Andexanet alfa, Recombinant human coagulation Factor Xa
The product is a recombinant human coagulation Factor Xa that promotes blood coagulation. The product works by binding to Factor Xa inhibitors and prevent them from interacting with endogenous Factor Xa. The product retains the structural similarity to that of endogenous human factor Xa, but exists in its mature functional form without the need for activation via the intrinsic or extrinsic coagulation pathways and remains catalytically inactive due to structural modification. The procoagulation potential of the product is eliminated through the removal of a 34-residue fragment containing Gla: via this truncation, it is unable to bind to membrane surfaces and assemble the prothrombinase complex. It also prevents the product from taking up space on phospholipid surface membranes, so that native FXa may bind and assemble the prothrominase complex.

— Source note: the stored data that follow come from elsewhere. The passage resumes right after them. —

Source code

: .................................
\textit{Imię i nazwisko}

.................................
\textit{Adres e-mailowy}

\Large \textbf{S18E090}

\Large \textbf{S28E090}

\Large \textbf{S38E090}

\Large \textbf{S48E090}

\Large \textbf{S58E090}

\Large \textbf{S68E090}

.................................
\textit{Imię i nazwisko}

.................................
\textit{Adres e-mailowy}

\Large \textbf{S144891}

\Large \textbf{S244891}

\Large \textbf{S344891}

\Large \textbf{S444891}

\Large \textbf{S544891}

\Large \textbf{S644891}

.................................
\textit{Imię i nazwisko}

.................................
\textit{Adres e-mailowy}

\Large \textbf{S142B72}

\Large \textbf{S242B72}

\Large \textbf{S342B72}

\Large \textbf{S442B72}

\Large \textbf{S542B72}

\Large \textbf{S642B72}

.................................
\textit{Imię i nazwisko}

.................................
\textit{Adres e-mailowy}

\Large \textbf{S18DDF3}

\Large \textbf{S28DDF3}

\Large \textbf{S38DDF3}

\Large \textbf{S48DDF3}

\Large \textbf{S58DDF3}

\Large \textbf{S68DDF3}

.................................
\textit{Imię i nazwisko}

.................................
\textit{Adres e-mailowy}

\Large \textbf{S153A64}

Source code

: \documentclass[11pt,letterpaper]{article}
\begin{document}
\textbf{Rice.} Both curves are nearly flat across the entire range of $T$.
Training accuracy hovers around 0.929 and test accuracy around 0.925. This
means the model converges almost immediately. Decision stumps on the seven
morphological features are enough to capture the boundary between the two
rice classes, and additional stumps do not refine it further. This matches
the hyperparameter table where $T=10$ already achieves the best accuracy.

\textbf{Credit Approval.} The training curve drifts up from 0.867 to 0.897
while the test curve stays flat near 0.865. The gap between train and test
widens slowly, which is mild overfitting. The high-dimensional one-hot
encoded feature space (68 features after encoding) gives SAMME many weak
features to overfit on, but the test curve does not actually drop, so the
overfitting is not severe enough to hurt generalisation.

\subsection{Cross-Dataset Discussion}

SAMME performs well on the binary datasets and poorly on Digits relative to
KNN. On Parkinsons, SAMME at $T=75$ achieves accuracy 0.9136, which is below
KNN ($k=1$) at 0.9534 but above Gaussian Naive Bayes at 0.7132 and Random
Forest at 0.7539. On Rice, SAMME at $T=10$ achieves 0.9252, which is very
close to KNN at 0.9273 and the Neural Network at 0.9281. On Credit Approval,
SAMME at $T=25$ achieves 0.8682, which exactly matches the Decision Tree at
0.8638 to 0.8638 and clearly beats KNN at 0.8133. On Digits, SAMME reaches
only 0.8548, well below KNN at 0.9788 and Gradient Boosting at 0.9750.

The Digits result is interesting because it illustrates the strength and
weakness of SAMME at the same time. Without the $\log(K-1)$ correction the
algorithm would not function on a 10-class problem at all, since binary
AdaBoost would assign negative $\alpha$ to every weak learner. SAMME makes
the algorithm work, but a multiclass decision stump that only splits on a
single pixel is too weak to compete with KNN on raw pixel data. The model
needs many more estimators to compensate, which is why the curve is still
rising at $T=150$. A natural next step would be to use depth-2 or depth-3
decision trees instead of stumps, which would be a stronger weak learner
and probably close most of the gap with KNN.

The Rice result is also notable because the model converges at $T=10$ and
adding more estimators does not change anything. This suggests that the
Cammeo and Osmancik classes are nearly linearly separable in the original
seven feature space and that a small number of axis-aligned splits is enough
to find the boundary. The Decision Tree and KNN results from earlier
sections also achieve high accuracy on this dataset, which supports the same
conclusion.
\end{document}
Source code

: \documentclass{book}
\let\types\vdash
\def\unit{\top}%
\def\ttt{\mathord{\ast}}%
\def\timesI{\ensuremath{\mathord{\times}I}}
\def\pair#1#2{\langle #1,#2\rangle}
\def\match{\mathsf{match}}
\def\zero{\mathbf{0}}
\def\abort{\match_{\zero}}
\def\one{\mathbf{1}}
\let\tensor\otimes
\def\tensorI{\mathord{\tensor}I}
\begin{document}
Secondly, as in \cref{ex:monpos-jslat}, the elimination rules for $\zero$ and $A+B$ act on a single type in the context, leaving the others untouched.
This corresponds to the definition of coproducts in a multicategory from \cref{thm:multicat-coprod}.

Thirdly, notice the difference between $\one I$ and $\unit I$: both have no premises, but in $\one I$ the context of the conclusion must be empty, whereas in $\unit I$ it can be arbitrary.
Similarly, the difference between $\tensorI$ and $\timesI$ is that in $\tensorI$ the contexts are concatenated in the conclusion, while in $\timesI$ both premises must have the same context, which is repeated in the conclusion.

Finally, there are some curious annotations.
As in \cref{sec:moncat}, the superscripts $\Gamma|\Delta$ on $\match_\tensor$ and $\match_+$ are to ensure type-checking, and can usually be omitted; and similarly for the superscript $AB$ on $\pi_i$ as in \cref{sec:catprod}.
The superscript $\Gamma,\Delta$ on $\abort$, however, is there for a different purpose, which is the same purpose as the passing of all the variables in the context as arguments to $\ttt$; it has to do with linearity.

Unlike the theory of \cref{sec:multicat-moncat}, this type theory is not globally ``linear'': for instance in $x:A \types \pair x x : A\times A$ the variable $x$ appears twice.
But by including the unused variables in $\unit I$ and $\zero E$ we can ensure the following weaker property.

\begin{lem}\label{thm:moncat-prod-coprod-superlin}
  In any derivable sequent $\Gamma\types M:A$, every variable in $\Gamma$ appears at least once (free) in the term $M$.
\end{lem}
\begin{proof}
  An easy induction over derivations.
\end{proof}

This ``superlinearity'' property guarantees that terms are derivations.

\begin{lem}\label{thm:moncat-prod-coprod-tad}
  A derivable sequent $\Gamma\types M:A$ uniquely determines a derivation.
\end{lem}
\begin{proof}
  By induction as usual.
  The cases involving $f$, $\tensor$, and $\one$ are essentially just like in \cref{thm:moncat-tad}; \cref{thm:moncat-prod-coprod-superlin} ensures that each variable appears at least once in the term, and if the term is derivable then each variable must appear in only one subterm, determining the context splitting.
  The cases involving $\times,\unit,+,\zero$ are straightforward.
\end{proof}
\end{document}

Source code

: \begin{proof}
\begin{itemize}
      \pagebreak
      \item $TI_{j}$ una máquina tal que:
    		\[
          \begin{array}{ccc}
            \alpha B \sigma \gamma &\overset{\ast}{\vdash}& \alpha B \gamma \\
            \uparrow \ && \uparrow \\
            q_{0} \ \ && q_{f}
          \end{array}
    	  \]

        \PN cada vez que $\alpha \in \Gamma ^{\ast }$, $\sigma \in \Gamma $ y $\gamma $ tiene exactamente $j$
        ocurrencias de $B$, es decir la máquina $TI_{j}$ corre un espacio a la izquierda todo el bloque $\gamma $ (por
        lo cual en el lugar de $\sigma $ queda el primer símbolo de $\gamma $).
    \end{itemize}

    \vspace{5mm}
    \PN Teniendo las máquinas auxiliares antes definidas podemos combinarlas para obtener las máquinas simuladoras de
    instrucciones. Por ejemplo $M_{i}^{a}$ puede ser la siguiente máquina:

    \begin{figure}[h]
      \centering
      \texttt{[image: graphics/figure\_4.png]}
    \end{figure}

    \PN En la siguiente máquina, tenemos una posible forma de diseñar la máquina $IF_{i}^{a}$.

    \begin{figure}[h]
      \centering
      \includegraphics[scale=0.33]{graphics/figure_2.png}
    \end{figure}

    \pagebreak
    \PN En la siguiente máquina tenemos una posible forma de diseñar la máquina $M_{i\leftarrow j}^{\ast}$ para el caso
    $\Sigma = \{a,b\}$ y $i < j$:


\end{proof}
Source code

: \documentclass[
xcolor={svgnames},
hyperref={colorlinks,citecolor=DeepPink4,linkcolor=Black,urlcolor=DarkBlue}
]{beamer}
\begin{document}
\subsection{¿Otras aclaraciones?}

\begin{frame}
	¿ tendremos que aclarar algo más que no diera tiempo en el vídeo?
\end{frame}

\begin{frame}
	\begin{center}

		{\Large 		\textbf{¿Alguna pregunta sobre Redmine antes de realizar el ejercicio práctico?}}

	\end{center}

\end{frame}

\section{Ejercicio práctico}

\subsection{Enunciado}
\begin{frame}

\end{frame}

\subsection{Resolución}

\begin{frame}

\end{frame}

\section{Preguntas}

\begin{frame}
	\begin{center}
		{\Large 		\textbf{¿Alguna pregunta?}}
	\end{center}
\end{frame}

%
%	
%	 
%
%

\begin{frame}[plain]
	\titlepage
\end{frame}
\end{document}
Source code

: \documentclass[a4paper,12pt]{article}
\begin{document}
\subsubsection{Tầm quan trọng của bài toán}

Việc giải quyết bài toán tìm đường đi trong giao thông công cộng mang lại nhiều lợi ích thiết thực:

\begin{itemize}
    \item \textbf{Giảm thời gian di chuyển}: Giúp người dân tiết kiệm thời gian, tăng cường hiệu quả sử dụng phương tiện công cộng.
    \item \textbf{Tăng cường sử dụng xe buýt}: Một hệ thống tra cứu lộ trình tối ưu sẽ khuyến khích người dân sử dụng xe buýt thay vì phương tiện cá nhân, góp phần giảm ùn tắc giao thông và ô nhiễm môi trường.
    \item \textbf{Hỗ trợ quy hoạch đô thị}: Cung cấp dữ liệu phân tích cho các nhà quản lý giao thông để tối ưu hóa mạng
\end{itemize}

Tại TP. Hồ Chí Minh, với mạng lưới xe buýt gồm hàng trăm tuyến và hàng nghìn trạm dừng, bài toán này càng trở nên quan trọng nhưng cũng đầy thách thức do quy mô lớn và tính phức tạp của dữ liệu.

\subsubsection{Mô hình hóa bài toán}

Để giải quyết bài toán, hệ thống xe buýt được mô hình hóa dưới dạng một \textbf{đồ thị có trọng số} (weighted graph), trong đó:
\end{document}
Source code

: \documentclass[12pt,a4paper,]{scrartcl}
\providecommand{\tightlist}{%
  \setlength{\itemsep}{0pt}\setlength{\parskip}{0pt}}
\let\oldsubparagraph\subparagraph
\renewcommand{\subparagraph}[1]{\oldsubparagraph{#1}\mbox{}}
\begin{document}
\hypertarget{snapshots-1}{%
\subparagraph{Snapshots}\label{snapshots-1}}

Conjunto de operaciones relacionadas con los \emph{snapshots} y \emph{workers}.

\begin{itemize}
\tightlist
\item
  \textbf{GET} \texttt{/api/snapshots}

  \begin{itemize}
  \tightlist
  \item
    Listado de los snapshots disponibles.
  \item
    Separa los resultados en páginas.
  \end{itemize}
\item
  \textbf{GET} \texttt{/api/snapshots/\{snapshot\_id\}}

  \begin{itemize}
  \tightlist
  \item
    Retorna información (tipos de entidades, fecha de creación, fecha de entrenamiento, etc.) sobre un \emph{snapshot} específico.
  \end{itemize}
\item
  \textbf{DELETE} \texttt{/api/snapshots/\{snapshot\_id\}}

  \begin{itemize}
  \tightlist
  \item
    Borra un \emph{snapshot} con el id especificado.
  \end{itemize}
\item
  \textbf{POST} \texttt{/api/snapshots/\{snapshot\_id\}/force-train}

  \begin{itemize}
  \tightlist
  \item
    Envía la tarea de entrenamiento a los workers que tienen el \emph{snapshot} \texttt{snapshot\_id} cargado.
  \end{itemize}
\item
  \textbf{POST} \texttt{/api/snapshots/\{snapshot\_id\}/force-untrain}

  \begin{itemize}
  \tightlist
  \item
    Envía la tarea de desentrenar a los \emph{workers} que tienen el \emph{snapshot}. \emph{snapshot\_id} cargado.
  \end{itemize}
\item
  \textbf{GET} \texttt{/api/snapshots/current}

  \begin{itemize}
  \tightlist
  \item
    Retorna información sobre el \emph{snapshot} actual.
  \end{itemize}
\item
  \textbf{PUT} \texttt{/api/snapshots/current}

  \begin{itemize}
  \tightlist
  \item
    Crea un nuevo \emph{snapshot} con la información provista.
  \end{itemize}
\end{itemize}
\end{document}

The amino acid residue modification from serine to alanine in the binding site of the catalytic domain allows more effective binding to FXa inhibitors and deters it from converting prothrombin to thrombin.
<0.001 EU per 1 μg of the peptide by the LAL method
Lyophilized protein should be stored at < -20°C, though stable at room temperature for 3 weeks. Reconstituted protein solution can be stored at 2-8 °C for 1 week. Aliquots of reconstituted samples are stable at < -20°C for 3 months.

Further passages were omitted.